--- Data Enclosed Below ---
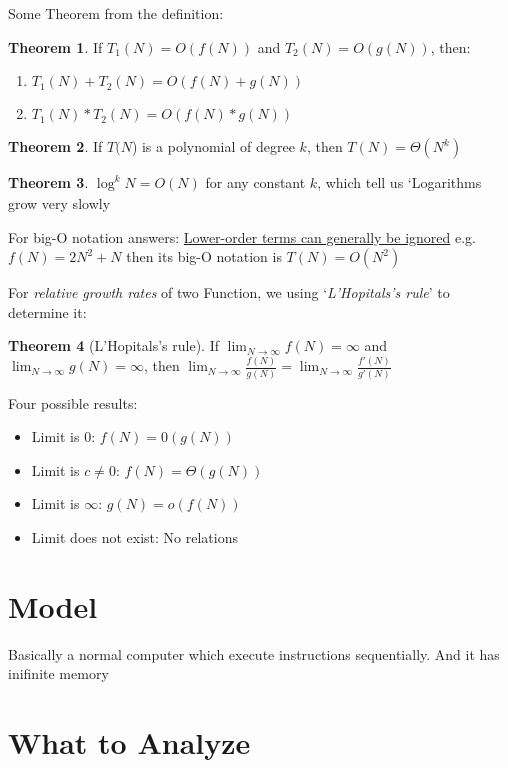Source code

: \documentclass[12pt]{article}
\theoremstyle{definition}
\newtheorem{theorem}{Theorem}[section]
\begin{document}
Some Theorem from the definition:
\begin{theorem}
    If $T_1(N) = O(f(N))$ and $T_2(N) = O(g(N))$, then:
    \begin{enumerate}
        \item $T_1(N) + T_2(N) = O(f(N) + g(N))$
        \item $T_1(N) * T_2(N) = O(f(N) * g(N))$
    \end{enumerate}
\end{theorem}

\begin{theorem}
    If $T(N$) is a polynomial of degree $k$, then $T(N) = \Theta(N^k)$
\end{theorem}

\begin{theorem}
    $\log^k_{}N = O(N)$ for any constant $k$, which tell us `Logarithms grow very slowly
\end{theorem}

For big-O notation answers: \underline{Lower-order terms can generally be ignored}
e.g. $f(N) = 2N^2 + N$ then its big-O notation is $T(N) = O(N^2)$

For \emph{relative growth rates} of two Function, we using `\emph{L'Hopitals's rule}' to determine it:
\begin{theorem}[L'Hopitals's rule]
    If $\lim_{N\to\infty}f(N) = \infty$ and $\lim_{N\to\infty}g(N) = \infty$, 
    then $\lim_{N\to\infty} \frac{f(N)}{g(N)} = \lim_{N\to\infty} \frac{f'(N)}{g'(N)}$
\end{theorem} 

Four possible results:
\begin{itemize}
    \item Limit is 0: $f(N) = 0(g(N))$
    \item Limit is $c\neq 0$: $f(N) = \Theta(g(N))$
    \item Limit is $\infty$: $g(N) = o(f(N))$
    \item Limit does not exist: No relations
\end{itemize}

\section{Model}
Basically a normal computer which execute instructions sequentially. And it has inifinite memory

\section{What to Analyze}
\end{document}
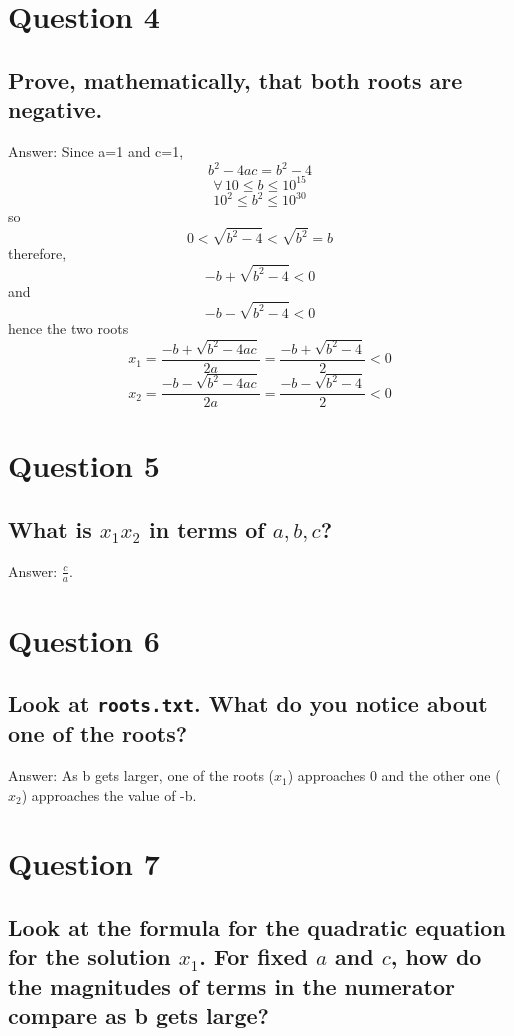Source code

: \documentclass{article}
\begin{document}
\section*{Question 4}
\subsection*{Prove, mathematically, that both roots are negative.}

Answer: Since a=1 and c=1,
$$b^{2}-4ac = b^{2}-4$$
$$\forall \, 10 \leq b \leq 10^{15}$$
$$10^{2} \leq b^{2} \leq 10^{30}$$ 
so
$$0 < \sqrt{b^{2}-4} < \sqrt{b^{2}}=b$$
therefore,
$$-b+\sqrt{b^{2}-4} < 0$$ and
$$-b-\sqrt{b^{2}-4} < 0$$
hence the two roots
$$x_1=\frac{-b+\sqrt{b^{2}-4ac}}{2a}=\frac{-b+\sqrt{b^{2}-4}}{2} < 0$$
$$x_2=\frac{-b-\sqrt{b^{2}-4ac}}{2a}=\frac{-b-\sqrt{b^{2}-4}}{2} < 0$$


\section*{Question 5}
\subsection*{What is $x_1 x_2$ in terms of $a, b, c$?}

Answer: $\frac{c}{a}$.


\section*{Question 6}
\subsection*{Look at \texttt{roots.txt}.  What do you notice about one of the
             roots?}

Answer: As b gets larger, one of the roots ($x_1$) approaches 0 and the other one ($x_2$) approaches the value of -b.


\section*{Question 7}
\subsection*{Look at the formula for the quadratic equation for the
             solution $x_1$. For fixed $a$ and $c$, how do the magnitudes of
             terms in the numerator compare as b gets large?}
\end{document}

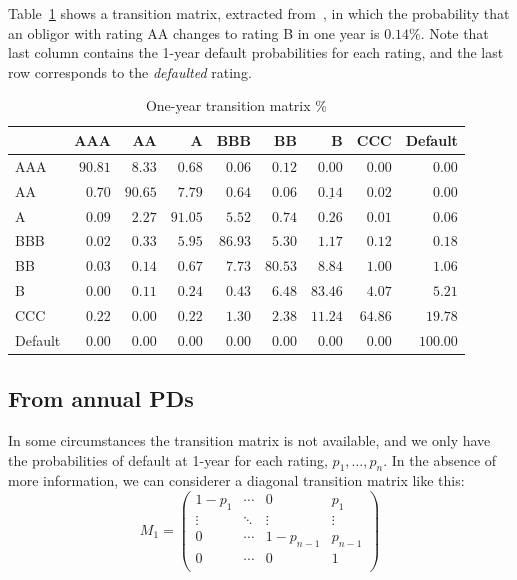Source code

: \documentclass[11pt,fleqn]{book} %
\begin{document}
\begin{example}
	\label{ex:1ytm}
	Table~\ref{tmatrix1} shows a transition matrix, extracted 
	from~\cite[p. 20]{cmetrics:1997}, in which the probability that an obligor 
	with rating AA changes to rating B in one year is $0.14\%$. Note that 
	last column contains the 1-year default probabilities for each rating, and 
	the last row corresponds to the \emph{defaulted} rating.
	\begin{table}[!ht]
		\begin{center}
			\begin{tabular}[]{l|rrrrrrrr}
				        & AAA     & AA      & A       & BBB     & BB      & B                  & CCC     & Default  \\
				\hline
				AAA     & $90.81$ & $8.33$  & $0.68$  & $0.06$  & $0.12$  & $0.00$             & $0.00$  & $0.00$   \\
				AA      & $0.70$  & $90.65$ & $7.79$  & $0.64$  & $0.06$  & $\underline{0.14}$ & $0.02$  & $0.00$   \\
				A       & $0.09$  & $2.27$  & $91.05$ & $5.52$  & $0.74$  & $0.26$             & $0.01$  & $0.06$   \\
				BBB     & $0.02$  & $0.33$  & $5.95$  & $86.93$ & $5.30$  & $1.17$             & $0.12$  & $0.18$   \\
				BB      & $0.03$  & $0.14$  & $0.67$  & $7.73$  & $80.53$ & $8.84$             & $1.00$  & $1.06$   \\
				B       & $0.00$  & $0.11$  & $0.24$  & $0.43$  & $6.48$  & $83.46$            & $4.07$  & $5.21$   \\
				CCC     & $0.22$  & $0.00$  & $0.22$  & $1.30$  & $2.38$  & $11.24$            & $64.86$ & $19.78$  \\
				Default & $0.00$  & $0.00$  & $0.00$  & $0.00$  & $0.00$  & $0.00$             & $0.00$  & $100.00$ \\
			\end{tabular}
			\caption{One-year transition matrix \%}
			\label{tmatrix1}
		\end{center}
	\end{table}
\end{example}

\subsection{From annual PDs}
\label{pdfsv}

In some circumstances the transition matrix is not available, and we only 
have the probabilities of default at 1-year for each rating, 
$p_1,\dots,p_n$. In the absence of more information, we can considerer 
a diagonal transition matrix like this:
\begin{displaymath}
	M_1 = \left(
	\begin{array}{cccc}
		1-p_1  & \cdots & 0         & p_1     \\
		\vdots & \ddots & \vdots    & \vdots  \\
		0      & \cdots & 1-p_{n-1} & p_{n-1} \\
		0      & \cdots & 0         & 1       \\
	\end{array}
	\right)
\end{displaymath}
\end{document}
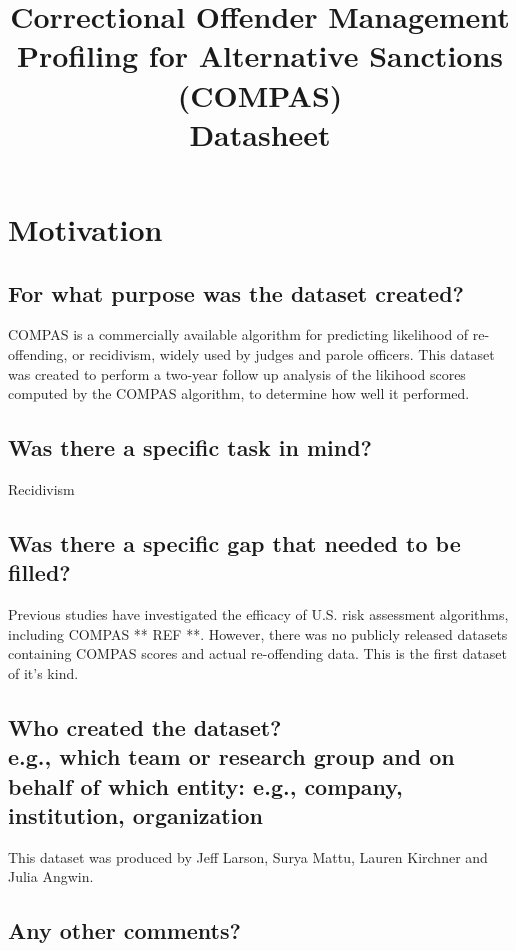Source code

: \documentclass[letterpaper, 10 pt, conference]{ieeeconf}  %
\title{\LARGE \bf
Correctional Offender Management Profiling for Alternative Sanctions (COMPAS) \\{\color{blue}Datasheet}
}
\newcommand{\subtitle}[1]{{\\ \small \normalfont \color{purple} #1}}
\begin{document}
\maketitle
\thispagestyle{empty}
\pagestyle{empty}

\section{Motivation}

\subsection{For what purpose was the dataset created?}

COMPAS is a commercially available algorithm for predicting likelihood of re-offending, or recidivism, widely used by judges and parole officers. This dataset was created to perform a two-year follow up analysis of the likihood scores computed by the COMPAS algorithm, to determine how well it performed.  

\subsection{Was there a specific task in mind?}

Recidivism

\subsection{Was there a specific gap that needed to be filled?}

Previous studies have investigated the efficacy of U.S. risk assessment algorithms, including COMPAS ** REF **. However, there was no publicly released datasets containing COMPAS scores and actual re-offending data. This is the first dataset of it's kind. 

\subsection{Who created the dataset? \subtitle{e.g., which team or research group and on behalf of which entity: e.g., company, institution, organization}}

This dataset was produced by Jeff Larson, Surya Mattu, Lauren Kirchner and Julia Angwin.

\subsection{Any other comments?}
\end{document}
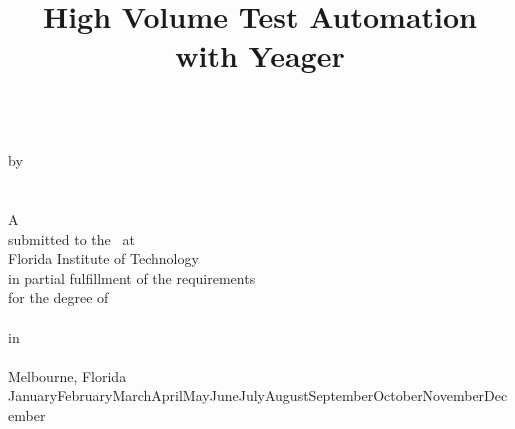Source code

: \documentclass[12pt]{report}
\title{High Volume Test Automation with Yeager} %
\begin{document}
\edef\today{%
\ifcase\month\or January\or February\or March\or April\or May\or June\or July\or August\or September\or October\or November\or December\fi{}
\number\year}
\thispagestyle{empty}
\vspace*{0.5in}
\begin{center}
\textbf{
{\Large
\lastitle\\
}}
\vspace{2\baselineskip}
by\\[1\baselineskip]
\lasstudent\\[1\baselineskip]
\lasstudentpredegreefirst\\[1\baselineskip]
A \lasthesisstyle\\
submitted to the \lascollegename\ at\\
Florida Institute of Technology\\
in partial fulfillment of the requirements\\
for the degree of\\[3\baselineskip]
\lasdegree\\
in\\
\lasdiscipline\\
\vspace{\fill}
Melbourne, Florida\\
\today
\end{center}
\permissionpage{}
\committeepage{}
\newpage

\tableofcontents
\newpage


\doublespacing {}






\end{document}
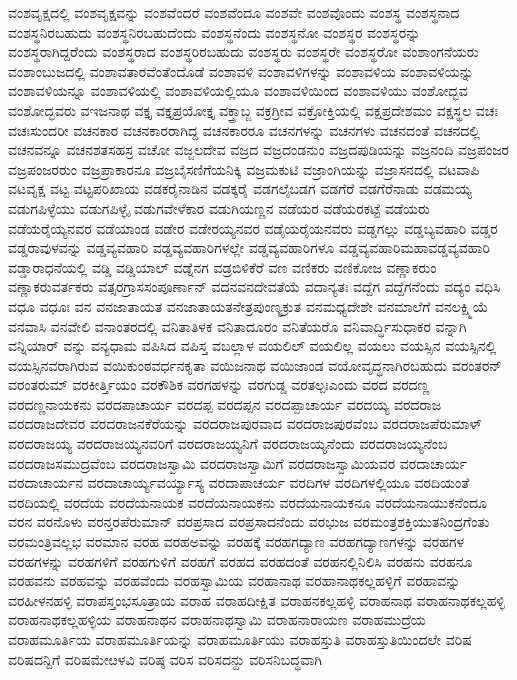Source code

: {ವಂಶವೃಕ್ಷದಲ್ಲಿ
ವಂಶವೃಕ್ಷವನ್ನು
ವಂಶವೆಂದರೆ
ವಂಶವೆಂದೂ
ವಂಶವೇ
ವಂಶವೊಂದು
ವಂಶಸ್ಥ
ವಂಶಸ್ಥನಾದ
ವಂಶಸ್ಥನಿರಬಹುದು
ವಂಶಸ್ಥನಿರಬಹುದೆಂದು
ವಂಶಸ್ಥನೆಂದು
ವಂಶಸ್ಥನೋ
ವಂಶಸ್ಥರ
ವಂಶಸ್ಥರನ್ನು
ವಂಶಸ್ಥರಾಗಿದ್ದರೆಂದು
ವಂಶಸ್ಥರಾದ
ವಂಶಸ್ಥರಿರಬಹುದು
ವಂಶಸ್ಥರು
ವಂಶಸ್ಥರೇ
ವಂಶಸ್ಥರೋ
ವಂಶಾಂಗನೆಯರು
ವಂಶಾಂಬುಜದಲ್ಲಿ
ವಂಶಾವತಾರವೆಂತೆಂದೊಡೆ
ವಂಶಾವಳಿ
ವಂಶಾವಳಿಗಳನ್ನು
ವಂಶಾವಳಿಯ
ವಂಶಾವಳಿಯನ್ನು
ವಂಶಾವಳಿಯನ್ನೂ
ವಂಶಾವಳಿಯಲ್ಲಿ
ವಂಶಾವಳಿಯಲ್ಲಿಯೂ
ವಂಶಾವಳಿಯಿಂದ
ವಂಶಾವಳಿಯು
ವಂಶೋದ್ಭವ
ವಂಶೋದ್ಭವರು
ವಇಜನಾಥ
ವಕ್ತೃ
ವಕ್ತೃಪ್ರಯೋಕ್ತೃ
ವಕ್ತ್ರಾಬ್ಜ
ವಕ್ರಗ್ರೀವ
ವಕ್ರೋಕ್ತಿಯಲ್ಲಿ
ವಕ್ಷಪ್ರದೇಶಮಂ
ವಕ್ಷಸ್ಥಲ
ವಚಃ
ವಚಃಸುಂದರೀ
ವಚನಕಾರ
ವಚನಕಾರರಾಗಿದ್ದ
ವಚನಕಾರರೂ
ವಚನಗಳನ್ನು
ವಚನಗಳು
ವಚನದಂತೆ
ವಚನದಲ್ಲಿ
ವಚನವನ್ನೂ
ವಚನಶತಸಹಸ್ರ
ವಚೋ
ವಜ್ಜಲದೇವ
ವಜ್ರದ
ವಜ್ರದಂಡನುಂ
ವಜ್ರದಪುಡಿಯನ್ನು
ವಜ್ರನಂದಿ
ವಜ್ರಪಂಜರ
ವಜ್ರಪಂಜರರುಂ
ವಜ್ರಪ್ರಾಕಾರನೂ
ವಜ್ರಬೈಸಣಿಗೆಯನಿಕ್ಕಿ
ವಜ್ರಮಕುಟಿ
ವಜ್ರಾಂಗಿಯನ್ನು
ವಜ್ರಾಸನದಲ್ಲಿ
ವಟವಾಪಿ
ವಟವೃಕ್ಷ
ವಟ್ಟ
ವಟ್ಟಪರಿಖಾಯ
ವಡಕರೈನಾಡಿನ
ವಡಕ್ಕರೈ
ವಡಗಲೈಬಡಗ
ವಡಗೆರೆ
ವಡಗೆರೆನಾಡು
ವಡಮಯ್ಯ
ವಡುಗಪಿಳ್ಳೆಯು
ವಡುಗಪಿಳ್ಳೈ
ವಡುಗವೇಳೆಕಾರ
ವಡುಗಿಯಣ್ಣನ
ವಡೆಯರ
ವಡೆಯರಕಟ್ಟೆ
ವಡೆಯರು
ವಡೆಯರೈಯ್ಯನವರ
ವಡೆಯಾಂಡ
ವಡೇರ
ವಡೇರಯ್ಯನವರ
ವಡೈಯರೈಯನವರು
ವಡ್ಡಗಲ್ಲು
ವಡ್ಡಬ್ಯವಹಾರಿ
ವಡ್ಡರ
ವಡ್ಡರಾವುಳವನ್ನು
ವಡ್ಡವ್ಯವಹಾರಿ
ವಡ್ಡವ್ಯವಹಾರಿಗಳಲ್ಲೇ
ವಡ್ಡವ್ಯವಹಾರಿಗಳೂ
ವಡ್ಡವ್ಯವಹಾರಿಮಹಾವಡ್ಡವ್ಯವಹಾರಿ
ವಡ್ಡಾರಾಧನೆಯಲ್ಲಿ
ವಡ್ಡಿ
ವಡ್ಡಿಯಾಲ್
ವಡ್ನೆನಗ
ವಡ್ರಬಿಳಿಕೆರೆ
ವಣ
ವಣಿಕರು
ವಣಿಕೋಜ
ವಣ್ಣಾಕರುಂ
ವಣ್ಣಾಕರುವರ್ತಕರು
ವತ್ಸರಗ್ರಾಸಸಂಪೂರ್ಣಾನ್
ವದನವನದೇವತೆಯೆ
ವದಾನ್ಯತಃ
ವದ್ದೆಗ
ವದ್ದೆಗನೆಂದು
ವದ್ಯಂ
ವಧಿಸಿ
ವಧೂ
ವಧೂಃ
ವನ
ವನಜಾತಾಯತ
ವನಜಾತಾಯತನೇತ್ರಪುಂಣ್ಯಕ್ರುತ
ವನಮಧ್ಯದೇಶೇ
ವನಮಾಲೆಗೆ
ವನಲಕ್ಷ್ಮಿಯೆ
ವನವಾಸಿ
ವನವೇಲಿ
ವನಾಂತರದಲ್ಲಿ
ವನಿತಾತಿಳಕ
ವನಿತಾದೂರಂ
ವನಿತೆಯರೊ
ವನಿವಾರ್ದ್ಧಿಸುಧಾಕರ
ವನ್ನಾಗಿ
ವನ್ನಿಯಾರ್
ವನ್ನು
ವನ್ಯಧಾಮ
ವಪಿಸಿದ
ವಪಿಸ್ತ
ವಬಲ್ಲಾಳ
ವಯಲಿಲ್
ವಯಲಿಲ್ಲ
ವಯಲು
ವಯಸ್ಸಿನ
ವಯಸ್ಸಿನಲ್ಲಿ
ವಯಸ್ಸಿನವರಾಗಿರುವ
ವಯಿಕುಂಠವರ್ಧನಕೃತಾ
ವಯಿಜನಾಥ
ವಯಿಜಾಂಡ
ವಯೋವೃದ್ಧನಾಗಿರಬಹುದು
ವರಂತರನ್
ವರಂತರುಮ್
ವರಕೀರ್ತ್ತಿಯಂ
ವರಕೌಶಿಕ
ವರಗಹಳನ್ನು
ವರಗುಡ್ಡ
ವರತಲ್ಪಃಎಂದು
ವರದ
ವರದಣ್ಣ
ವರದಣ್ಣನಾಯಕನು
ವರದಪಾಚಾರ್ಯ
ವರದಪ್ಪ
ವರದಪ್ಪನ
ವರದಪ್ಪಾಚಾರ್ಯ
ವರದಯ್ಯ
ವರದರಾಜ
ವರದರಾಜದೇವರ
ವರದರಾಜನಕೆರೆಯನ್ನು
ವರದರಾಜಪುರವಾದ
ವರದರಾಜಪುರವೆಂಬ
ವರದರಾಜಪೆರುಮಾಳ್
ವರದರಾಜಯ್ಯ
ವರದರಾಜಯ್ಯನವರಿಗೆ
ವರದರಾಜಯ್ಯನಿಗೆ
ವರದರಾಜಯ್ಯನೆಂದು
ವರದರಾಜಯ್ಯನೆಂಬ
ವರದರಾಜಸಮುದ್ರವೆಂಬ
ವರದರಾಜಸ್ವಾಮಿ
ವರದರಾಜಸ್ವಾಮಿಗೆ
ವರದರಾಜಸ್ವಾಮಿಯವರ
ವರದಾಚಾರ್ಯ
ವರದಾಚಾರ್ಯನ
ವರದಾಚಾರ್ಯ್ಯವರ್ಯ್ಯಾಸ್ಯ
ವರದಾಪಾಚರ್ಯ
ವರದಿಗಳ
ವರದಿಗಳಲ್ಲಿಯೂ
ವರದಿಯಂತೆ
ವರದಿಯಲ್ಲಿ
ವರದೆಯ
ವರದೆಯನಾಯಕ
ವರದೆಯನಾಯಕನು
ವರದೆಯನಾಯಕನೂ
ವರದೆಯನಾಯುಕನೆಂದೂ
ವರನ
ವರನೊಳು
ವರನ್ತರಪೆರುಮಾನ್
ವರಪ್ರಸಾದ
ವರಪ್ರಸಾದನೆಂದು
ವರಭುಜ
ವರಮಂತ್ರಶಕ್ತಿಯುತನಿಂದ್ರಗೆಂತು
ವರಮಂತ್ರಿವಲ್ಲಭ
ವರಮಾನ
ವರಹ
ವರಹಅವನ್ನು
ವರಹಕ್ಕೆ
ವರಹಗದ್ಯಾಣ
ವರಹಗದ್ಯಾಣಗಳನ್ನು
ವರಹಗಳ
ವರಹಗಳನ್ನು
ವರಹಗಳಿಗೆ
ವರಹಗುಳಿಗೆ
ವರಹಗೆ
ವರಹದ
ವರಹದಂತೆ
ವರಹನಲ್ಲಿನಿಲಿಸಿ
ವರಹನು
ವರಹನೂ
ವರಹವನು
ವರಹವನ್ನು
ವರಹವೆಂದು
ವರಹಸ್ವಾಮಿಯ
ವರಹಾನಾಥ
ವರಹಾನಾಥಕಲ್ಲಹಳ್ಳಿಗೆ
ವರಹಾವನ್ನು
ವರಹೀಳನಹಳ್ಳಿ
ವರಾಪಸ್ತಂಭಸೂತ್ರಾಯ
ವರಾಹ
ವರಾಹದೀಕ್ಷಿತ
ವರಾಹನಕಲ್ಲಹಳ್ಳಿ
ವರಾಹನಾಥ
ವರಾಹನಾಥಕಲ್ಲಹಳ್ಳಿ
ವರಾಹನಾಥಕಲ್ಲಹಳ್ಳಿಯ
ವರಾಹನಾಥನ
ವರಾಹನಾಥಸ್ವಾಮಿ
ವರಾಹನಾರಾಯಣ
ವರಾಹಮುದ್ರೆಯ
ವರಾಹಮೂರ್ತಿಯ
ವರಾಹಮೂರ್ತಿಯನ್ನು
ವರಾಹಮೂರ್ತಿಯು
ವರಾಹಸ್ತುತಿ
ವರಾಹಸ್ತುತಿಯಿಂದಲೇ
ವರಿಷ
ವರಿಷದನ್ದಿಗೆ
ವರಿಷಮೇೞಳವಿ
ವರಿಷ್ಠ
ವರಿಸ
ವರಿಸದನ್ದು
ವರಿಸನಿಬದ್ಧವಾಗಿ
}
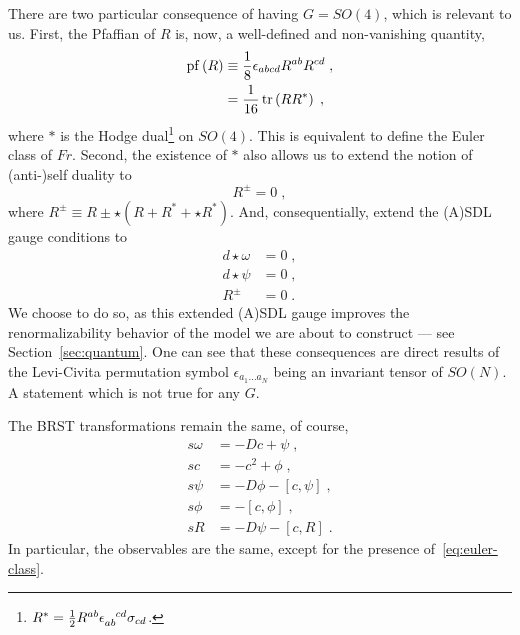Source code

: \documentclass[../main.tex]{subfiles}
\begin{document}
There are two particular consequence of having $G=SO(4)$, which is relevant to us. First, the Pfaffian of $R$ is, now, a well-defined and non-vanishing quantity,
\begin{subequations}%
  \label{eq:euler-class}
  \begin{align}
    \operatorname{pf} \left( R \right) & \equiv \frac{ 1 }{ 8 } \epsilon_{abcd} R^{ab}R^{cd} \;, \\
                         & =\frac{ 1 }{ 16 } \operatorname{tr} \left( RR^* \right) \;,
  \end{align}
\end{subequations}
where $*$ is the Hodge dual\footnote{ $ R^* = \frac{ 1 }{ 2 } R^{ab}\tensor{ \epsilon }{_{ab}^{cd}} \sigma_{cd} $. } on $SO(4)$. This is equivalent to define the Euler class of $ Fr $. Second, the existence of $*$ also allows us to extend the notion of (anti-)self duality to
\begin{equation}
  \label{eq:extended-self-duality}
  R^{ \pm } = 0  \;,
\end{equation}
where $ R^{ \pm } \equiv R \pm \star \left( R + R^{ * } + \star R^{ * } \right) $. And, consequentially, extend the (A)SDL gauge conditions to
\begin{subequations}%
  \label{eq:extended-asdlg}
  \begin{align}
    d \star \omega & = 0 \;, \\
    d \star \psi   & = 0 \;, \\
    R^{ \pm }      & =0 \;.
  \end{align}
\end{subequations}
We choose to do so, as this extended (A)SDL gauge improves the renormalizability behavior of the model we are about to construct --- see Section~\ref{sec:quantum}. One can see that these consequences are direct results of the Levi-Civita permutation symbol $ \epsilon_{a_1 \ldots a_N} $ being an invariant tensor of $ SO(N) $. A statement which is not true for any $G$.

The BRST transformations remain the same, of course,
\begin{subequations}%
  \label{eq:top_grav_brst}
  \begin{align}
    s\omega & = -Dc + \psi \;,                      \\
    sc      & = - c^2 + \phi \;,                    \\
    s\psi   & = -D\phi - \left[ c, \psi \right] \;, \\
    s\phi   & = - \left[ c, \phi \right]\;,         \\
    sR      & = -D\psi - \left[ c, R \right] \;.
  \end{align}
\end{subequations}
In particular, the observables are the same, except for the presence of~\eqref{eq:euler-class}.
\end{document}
--- End of Enclosed Data ---
[Task objective] Begin at the first line of the entries and stop after the line holding "O(f(N) + g(N))$"; repeat those lines exactly, but not the pictures.

[Response below]
Source code

: \documentclass[12pt]{article}
\theoremstyle{definition}
\newtheorem{theorem}{Theorem}[section]
\begin{document}
Some Theorem from the definition:
\begin{theorem}
    If $T_1(N) = O(f(N))$ and $T_2(N) = O(g(N))$, then:
    \begin{enumerate}
        \item $T_1(N) + T_2(N) = O(f(N) + g(N))$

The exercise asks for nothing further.